LiDAR works by emitting pulsed laser light and measuring the time it takes for the light to return after being reflected from objects in the light’s path. A LiDAR system’s sensor creates 3D images of the objects and their locations, such as cars on a highway. However, rain, snow and fog scatter the laser light and create false signals, effectively blinding the LiDAR sensor. Until now, LiDAR sensors could be used only during clear weather because no one has been able to solve the problem.
Recently, a team of Draper engineers tackled this problem and successfully demonstrated a LiDAR system that can see through dense fog. In one test, the team filled a hockey rink with fog so dense human vision could barely see an object 30 meters away. Draper’s LiDAR system was able to see objects 54 meters away, almost twice that distance, on the other side of the rink.
“LiDAR needs to record not just the first thing it hits, but subsequent things, so that it can reconstruct a whole field of vision accurately,” said Eric Balles, director of transport and energy at Draper. “Our system can detect and analyze the entire range of signals, which is something most LiDARs can’t do right now.”
Draper’s all-weather LiDAR technology, named Hemera, has been developed for compatibility with most existing LiDAR platforms, thus enabling vendors to extend their technology development investments. Draper is actively engaging with carmakers and suppliers to develop systems for self-driving cars and helping them to add Hemera to existing LiDAR systems. Hemera received investment from Draper as an internal research and development program. The project is led by Joseph Hollmann, Ph.D., senior scientist for computational imaging systems development at Draper.

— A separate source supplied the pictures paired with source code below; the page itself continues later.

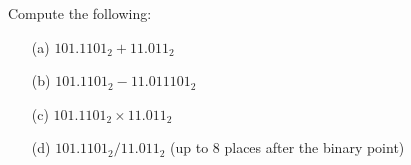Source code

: Compute the following:
\begin{enumerate}
\item[(a)] $101.1101_2 + 11.011_2$
\item[(b)] $101.1101_2 - 11.011101_2$
\item[(c)] $101.1101_2 \times 11.011_2$
\item[(d)] $101.1101_2 / 11.011_2$ (up to 8 places after the binary point)
\end{enumerate}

Draper will introduce the new LiDAR technology at the Automated Vehicles Symposium 2018, July 9 to 12, in San Francisco. The new offering, which is available to license, adds to Draper’s growing portfolio of autonomous system and self-driving car capabilities. The portfolio includes the Draper APEX Gyroscope—a MEMS gyroscope that provides centimeter-level localization accuracy. It also includes LiDAR-on-a-Chip—a chip-scale MEMS-based LiDAR that is an affordable and scalable solution with the performance to enable a driverless car to travel safely at highway speeds.